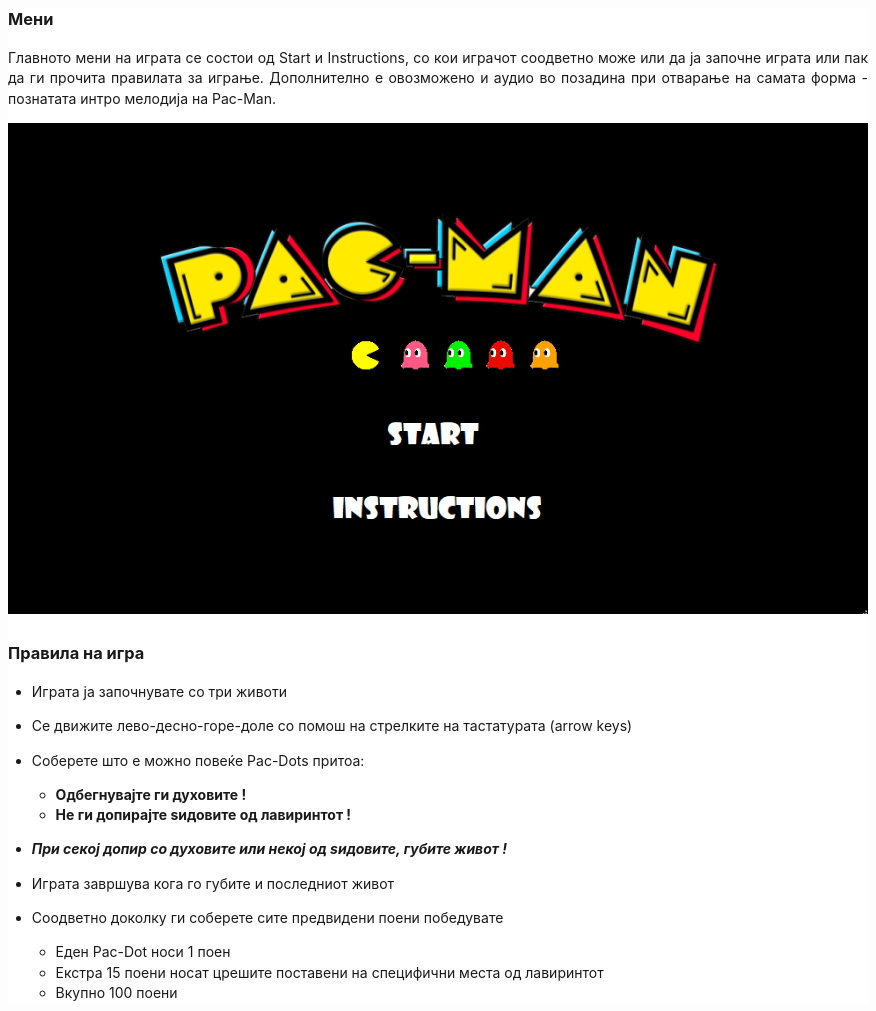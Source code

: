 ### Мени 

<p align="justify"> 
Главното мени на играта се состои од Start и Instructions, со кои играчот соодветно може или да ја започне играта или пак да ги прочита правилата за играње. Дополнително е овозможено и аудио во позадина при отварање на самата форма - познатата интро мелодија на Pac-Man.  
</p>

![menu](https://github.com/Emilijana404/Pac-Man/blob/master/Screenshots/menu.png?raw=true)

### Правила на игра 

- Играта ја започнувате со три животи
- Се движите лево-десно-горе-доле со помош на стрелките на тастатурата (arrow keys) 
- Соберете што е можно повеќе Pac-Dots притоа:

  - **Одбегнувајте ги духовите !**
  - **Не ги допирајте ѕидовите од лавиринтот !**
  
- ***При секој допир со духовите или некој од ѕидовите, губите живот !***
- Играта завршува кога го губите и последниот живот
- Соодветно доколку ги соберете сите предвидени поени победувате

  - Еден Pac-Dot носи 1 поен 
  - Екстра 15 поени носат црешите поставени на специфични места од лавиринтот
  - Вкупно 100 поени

= = =

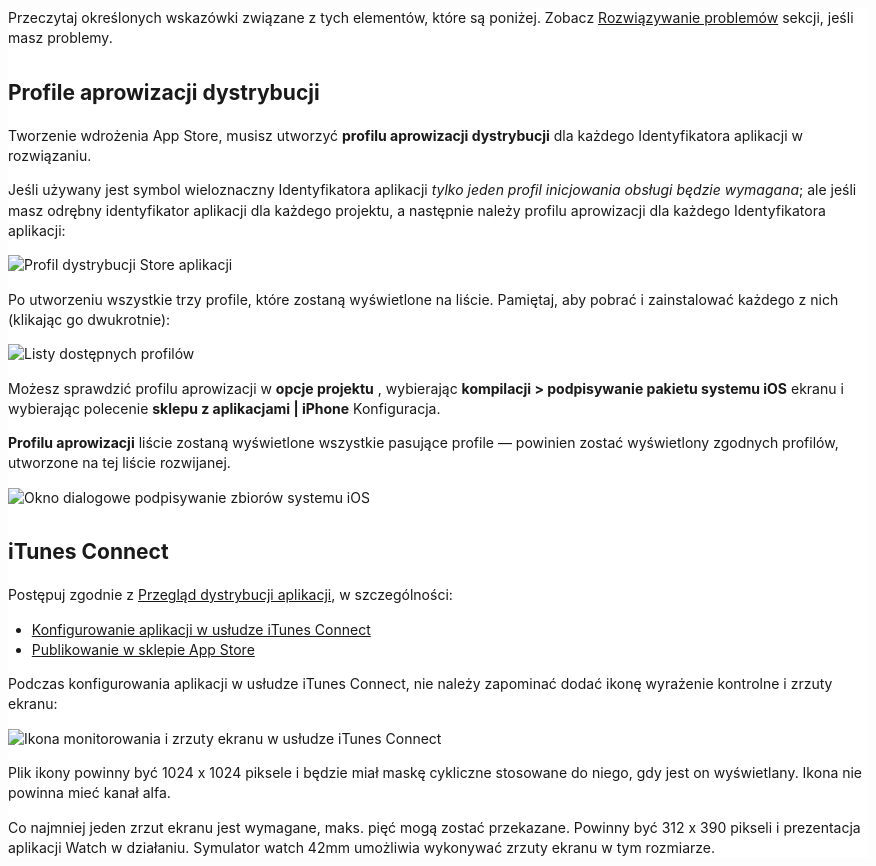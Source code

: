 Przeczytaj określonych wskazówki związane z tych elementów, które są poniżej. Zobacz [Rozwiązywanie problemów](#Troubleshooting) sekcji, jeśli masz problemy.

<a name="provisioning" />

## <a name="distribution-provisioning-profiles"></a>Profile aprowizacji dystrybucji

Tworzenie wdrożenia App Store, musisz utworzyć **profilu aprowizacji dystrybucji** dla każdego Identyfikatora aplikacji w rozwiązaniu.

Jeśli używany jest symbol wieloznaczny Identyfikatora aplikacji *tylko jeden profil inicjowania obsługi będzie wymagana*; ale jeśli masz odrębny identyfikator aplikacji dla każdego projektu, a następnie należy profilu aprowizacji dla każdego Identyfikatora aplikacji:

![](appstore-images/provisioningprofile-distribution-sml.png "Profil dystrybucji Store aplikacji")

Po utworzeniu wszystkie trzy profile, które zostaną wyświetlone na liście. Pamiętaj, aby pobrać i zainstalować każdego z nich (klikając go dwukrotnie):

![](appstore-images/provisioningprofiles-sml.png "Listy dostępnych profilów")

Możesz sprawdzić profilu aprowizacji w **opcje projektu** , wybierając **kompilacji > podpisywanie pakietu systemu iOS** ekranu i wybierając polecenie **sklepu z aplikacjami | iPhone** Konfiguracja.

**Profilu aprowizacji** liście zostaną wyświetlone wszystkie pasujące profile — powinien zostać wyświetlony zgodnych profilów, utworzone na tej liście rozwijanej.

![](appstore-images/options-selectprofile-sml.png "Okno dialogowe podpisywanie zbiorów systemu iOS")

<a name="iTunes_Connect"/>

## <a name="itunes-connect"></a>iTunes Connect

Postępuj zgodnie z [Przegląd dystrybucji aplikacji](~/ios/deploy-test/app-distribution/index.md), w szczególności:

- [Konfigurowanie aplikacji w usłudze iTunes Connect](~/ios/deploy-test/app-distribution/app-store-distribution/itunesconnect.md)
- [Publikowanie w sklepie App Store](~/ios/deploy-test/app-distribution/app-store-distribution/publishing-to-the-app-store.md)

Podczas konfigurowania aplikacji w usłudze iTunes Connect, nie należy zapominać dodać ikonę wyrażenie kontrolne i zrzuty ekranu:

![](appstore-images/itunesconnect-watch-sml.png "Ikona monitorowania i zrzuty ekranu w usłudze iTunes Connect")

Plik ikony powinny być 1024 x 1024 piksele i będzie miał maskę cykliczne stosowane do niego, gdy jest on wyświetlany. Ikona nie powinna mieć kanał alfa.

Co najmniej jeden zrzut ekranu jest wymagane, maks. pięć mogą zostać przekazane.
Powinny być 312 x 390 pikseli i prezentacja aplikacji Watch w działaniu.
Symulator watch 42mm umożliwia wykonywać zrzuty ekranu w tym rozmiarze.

= = =

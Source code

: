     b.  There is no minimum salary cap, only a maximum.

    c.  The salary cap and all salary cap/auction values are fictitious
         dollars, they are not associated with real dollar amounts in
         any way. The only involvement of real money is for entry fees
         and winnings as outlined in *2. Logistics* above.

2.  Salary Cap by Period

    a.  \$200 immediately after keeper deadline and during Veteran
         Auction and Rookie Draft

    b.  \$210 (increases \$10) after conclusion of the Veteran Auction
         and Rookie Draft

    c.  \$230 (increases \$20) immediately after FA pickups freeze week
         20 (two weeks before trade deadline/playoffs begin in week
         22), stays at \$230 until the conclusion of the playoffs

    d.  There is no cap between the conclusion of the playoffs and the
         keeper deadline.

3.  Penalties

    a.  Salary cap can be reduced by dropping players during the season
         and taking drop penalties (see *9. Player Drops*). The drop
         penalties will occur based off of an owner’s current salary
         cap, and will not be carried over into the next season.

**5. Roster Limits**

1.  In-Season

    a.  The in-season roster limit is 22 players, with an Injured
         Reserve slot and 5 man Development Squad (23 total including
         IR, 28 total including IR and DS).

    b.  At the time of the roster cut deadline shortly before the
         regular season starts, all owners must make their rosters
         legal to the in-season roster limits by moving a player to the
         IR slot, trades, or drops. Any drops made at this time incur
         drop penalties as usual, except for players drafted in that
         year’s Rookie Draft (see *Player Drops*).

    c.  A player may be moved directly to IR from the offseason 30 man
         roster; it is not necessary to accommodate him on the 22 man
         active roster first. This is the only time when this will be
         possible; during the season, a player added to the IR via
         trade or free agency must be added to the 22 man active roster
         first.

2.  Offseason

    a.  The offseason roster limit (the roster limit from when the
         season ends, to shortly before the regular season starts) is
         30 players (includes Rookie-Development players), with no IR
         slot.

= = =

Keep both end lines and retype everything in the records above from the line containing "Reserve slot and" through the line containing "IR slot, trades, or", exactly, with nothing else.

         Reserve slot and 5 man Development Squad (23 total including
         IR, 28 total including IR and DS).

    b.  At the time of the roster cut deadline shortly before the
         regular season starts, all owners must make their rosters
         legal to the in-season roster limits by moving a player to the
         IR slot, trades, or drops. Any drops made at this time incur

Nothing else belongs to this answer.